The Irony Of Pakistan's Current Politics
TORONTO: It looks surreal, to say the least. For the first time since the days of Z.A. Bhutto and Ziaul Haq, a Pakistani politician, no matter himself an army plant, is challenging the overwhelming authority of Army and making right noises about the supremacy of civilians and parliament in politics.
True, he stands disqualified after a marathon corruption case heard by the Supreme Court. True, a large number of people believe that he and his family has ill-gotten wealth. True, most of the Pakistanis believe that SC heard him fair and square in a widely regarded fair trial. True that in earlier battles with army he always sided with the military against politicians and finally there is a possibility that Sharif and his PML-N are turning a corruption conviction into a grandiose and holy war between the people and army. But it is also fair to lay the credit where it is due.
No politician including Benazir Bhutto challenged the military power like Sharif is doing nowadays. His address to his party’s general council in Islamabad on Sunday carried tone, words and tenor that no politician, human rights activist or journalist could dare utter in years. In his speeches he is hinting at the conspiracy to oust him had its roots in his foreign policy choices vis-à-vis India and the US. And the generals collectively listened just a few miles away at a ‘special Corps Commanders conference’ in Rawalpindi. Military has controlled directly and indirectly politics and economy of the country for the last 70 years. It has its tentacles not only in politics and finance but in all spheres of civilian life – media, lawyers, doctors, teachers, artists and even sportspersons. Sure, Nawaz knows this. But still he came back to face courts from London and get himself elected from his party which so far is largely intact. These are no less than miracles according to Pakistani political standards and norms.

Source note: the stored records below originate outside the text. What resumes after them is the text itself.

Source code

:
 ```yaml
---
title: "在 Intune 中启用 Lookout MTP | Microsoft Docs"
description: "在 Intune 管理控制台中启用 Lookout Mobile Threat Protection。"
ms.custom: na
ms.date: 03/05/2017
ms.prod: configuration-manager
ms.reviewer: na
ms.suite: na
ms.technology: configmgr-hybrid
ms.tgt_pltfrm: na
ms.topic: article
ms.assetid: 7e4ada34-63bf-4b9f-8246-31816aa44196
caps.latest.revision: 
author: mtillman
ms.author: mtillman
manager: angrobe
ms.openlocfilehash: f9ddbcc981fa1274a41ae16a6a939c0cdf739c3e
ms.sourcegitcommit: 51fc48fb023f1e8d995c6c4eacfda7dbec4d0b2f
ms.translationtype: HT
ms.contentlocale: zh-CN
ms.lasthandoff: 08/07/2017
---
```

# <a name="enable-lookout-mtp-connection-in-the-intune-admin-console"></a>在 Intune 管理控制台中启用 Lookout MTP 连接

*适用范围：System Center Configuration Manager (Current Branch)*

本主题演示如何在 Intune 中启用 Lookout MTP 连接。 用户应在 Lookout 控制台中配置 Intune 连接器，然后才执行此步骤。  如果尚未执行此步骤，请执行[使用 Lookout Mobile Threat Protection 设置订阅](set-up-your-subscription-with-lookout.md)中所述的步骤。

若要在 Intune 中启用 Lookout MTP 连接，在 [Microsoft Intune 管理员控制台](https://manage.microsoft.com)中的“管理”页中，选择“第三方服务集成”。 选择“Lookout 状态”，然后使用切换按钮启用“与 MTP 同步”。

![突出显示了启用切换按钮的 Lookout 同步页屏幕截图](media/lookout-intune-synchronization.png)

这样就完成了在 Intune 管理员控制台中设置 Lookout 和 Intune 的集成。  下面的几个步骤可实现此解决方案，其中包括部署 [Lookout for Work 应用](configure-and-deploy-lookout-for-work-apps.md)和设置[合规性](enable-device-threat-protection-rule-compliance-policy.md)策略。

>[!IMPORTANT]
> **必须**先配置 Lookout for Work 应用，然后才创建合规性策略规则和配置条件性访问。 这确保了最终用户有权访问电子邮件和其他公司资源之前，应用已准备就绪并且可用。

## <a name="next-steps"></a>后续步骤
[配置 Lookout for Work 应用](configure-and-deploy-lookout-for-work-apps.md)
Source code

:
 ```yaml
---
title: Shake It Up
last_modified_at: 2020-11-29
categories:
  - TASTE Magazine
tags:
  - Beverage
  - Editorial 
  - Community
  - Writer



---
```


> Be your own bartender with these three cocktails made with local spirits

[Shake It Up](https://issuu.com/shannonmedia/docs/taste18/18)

However, he is alone. All other political parties, as expected, are standing by the military side and busy condemning him. Apart from one odd voice here and there, the media, on the whims of military is busy damning him and his party. The opposition is waiting for his fall with a thud. They point out that in battles of their own he sided with military. Since he is caged, they smell blood, the mainstay of military’s power to control the politicians. Also they are suspicious that there is no guarantee he would stay the course. What he makes a deal with military leaving them in the lurch? What if he suddenly cowers down? What if he goes back in exile again? So a game of wait and see is going on in the minds of those who are standing on the sidelines before jumping into the fray.
By the day it is becoming clearer that his return from exile might not be the result of an understanding with the military after all. However, the night is young and the battle has barely started. Everyone is however is asking a million dollar question. From where Sharif is drawing his strength? There are no Saudis on the horizon and military controlled media is pointing towards the usual suspects – India and the US.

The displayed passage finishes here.